§ **Information given**
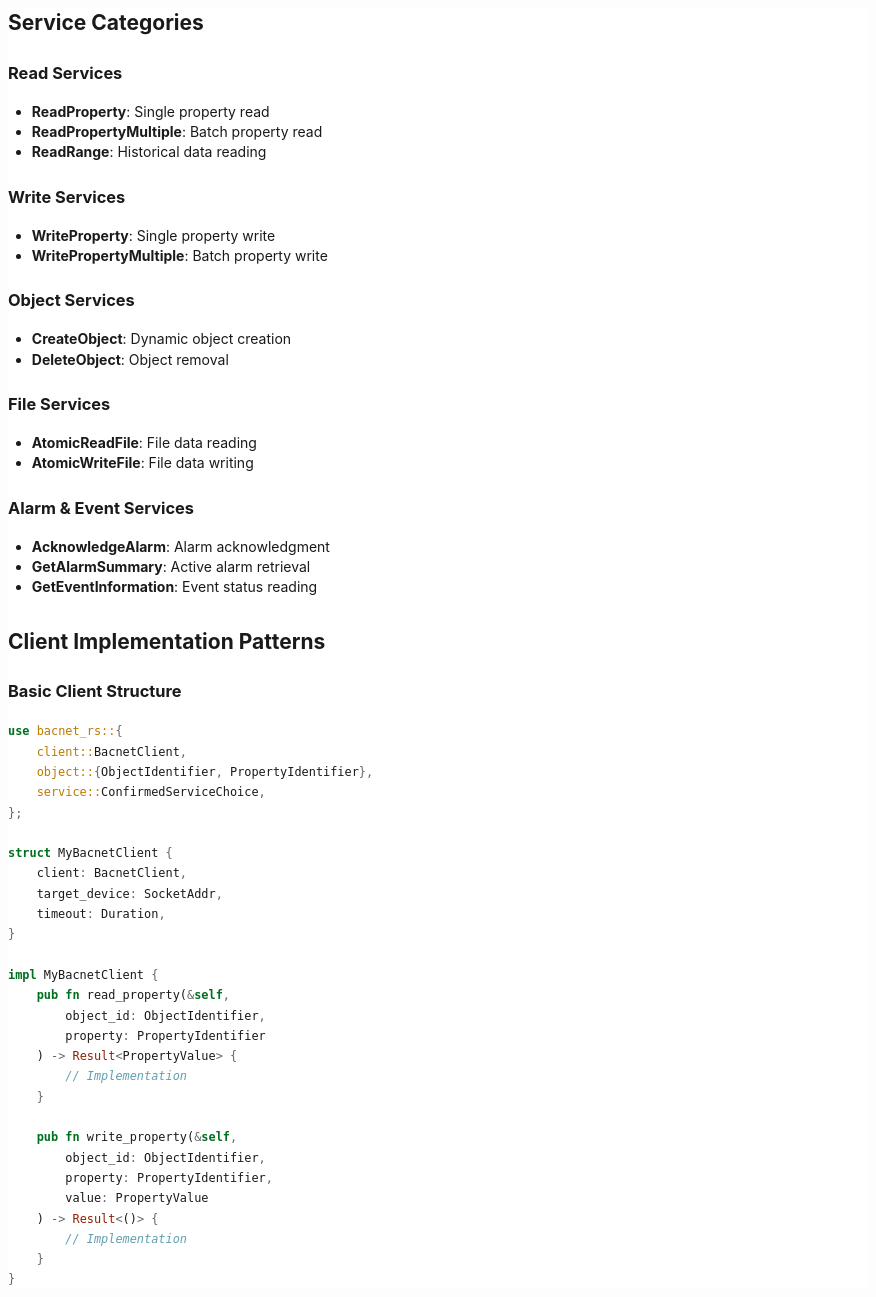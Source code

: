 ## Service Categories

### Read Services
- **ReadProperty**: Single property read
- **ReadPropertyMultiple**: Batch property read
- **ReadRange**: Historical data reading

### Write Services
- **WriteProperty**: Single property write
- **WritePropertyMultiple**: Batch property write

### Object Services
- **CreateObject**: Dynamic object creation
- **DeleteObject**: Object removal

### File Services
- **AtomicReadFile**: File data reading
- **AtomicWriteFile**: File data writing

### Alarm & Event Services
- **AcknowledgeAlarm**: Alarm acknowledgment
- **GetAlarmSummary**: Active alarm retrieval
- **GetEventInformation**: Event status reading

## Client Implementation Patterns

### Basic Client Structure
```rust
use bacnet_rs::{
    client::BacnetClient,
    object::{ObjectIdentifier, PropertyIdentifier},
    service::ConfirmedServiceChoice,
};

struct MyBacnetClient {
    client: BacnetClient,
    target_device: SocketAddr,
    timeout: Duration,
}

impl MyBacnetClient {
    pub fn read_property(&self, 
        object_id: ObjectIdentifier, 
        property: PropertyIdentifier
    ) -> Result<PropertyValue> {
        // Implementation
    }
    
    pub fn write_property(&self,
        object_id: ObjectIdentifier,
        property: PropertyIdentifier, 
        value: PropertyValue
    ) -> Result<()> {
        // Implementation
    }
}
```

§ **Exercise details**
What should come out is the exact run of lines from the one holding "### Basic Client Structure" through the end of the records above, and nothing besides.

§ **Exercise result**
### Basic Client Structure
```rust
use bacnet_rs::{
    client::BacnetClient,
    object::{ObjectIdentifier, PropertyIdentifier},
    service::ConfirmedServiceChoice,
};

struct MyBacnetClient {
    client: BacnetClient,
    target_device: SocketAddr,
    timeout: Duration,
}

impl MyBacnetClient {
    pub fn read_property(&self, 
        object_id: ObjectIdentifier, 
        property: PropertyIdentifier
    ) -> Result<PropertyValue> {
        // Implementation
    }
    
    pub fn write_property(&self,
        object_id: ObjectIdentifier,
        property: PropertyIdentifier, 
        value: PropertyValue
    ) -> Result<()> {
        // Implementation
    }
}
```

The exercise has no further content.